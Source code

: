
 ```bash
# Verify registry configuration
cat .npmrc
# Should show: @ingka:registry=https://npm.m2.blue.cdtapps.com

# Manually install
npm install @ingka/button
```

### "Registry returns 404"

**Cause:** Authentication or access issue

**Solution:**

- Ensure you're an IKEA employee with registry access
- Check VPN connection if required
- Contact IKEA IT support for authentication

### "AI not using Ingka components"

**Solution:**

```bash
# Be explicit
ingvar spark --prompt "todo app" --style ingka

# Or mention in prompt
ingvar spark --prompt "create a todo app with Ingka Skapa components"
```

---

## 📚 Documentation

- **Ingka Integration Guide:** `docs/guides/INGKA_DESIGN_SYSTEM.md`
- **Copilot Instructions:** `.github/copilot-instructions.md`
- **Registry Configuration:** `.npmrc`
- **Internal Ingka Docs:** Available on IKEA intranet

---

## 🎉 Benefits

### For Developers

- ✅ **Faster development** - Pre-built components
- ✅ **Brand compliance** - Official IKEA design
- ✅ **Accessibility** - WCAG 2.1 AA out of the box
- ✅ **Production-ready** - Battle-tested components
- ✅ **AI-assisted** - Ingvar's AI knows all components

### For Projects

Task to carry out ▸
Send back exactly the lines of the listing above, beginning at the line containing "- **Copilot Instructions:**" and ending with the last. Add nothing.

Response box ▸
- **Copilot Instructions:** `.github/copilot-instructions.md`
- **Registry Configuration:** `.npmrc`
- **Internal Ingka Docs:** Available on IKEA intranet

---

## 🎉 Benefits

### For Developers

- ✅ **Faster development** - Pre-built components
- ✅ **Brand compliance** - Official IKEA design
- ✅ **Accessibility** - WCAG 2.1 AA out of the box
- ✅ **Production-ready** - Battle-tested components
- ✅ **AI-assisted** - Ingvar's AI knows all components

### For Projects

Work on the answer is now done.